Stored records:
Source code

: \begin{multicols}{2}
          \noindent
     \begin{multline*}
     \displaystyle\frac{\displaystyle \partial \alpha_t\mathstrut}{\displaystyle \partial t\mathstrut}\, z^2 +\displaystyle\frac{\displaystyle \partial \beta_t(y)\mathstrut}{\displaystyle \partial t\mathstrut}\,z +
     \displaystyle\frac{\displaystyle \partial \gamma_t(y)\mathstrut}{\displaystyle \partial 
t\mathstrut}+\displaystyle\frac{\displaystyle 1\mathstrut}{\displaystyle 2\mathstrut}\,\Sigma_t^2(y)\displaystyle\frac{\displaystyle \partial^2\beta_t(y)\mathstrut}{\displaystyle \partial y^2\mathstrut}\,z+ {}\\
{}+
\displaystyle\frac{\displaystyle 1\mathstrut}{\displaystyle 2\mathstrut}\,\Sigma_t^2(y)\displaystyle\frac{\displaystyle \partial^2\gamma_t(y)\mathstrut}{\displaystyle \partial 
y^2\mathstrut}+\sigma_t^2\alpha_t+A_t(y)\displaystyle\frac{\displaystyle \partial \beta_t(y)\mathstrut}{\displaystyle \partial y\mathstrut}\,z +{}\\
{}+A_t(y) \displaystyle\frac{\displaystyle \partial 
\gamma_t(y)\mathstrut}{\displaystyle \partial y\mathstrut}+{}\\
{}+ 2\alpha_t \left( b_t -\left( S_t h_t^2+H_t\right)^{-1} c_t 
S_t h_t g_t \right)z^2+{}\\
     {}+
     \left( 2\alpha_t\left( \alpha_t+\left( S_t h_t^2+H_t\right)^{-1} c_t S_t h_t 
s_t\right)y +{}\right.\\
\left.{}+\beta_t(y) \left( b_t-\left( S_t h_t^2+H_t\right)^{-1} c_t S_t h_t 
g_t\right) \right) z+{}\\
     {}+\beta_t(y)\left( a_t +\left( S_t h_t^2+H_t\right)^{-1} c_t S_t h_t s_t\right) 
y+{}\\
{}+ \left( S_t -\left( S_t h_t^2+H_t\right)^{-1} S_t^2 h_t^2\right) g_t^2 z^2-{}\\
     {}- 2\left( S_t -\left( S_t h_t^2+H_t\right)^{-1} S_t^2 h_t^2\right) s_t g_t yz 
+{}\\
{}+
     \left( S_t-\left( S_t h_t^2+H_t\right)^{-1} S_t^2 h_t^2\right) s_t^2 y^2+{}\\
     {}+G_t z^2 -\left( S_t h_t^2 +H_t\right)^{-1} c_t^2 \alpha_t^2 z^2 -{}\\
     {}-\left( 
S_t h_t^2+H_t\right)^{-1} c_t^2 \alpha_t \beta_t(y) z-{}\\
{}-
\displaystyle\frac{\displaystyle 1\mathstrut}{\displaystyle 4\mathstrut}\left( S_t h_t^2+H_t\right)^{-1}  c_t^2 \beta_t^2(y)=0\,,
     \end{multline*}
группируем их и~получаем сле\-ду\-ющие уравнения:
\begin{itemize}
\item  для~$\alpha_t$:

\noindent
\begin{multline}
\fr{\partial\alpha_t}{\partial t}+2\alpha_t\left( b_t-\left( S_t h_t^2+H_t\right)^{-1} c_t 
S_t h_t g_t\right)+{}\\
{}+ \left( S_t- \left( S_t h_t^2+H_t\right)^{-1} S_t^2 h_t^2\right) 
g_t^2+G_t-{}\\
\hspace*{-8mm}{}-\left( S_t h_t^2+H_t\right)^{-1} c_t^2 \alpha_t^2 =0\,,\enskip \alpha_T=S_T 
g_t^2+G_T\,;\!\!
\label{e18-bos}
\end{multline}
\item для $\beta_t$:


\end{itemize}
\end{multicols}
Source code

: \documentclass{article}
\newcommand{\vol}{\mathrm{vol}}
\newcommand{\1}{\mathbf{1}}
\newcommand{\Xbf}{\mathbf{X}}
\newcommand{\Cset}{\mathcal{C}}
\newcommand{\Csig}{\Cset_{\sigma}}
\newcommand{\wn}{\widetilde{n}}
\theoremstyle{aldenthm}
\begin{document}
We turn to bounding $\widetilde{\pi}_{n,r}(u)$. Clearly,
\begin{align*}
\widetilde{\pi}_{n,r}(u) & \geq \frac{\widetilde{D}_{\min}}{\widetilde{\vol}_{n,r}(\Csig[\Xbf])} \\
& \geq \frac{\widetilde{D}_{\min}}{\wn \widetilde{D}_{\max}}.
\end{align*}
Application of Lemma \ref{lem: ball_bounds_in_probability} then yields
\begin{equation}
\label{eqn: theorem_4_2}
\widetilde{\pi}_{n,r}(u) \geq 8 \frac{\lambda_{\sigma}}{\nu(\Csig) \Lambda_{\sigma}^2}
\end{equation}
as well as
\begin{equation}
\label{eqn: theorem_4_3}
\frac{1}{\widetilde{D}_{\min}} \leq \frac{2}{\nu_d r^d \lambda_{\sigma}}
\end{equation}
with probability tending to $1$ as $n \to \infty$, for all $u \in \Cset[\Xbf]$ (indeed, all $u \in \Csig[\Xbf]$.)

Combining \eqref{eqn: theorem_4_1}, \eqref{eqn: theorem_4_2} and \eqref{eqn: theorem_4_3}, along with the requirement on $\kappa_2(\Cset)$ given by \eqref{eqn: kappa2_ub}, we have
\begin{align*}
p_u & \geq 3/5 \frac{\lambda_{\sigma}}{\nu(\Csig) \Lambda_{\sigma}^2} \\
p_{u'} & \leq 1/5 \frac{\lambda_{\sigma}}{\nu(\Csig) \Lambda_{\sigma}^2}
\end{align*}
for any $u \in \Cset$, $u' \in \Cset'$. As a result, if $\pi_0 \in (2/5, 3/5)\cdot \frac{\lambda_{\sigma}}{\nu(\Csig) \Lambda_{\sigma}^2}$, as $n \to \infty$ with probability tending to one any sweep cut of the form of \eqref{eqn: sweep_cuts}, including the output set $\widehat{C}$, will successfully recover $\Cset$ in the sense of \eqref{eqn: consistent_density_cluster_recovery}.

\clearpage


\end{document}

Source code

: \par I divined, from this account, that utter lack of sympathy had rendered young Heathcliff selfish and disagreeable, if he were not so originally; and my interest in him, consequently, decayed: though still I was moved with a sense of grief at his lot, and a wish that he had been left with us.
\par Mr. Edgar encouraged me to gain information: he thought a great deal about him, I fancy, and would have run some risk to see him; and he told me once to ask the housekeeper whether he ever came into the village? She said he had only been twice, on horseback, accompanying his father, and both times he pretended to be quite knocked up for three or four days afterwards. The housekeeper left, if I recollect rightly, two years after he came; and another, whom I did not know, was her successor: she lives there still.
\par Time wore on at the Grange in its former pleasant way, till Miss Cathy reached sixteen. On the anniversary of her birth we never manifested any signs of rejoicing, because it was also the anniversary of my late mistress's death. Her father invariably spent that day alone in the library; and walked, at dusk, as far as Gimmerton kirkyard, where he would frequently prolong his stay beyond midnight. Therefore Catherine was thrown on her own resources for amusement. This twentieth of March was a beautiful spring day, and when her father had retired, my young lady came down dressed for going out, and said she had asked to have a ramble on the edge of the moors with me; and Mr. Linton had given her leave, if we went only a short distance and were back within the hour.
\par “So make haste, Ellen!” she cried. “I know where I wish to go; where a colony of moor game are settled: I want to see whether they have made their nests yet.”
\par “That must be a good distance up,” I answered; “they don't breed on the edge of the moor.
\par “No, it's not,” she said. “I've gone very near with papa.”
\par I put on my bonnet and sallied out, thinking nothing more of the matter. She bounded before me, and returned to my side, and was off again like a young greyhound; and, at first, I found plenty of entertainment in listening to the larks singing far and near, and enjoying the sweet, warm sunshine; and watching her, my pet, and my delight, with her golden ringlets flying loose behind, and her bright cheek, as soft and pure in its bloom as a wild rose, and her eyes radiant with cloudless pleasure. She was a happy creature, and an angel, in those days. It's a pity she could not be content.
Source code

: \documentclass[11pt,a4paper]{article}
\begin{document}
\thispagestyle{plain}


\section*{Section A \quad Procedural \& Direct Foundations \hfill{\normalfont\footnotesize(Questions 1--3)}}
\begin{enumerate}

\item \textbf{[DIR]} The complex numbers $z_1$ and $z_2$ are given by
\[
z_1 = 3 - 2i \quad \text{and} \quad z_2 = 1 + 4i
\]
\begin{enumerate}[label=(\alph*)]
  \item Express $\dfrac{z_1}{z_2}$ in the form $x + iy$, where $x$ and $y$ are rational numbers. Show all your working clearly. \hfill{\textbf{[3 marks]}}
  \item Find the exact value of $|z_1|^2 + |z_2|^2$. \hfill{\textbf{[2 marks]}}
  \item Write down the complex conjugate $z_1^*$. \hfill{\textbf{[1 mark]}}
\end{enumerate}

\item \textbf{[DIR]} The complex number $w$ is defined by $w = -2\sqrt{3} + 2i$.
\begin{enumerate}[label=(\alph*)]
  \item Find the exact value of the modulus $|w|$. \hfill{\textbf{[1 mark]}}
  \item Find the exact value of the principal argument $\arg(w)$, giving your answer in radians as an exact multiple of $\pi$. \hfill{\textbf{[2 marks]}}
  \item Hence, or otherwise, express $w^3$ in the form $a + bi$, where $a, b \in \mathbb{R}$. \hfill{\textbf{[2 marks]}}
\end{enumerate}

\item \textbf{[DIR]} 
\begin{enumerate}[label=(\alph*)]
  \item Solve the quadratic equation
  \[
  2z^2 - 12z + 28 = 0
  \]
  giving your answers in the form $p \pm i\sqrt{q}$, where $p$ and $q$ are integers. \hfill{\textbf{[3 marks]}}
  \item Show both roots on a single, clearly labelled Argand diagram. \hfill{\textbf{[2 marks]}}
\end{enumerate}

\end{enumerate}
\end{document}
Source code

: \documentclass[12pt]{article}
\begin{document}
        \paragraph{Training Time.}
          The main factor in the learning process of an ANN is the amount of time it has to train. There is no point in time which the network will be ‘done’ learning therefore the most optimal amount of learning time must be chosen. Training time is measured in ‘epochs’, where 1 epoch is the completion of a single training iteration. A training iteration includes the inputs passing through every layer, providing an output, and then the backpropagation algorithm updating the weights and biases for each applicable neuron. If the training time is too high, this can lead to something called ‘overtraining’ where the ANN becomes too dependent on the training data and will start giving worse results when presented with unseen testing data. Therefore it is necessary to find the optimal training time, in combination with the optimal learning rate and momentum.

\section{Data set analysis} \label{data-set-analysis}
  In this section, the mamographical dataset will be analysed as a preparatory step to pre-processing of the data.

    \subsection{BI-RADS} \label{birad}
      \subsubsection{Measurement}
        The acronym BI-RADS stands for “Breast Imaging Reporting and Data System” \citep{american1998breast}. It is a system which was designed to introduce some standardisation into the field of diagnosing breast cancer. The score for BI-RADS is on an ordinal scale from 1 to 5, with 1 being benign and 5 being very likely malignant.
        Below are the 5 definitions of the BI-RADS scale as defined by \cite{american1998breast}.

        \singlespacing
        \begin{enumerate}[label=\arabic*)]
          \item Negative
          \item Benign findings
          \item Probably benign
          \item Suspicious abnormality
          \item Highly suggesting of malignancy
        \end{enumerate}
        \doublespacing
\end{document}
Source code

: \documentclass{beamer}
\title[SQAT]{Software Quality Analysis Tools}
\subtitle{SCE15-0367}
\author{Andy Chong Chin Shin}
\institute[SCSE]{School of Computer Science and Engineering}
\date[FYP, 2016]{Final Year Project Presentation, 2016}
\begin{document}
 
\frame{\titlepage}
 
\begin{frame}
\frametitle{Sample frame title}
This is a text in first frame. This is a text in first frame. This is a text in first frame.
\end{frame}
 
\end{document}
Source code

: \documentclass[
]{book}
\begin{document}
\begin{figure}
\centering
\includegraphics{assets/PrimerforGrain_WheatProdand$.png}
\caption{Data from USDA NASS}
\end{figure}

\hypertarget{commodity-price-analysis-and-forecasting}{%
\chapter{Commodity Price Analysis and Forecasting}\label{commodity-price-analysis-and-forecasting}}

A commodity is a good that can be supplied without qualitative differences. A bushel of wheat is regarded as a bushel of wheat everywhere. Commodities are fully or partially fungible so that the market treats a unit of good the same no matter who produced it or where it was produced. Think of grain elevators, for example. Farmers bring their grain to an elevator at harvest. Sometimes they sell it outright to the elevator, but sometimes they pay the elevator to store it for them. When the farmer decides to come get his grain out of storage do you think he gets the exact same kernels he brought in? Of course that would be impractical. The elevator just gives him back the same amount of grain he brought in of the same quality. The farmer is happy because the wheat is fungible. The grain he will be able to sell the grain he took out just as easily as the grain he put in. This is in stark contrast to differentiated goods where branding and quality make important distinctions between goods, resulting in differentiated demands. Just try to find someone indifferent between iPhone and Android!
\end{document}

» **WORK INSTRUCTIONS**
Whenever a line above includes the string "complex", copy it.

» **EXPECTED OUTPUT**
\item \textbf{[DIR]} The complex numbers $z_1$ and $z_2$ are given by
  \item Write down the complex conjugate $z_1^*$. \hfill{\textbf{[1 mark]}}
\item \textbf{[DIR]} The complex number $w$ is defined by $w = -2\sqrt{3} + 2i$.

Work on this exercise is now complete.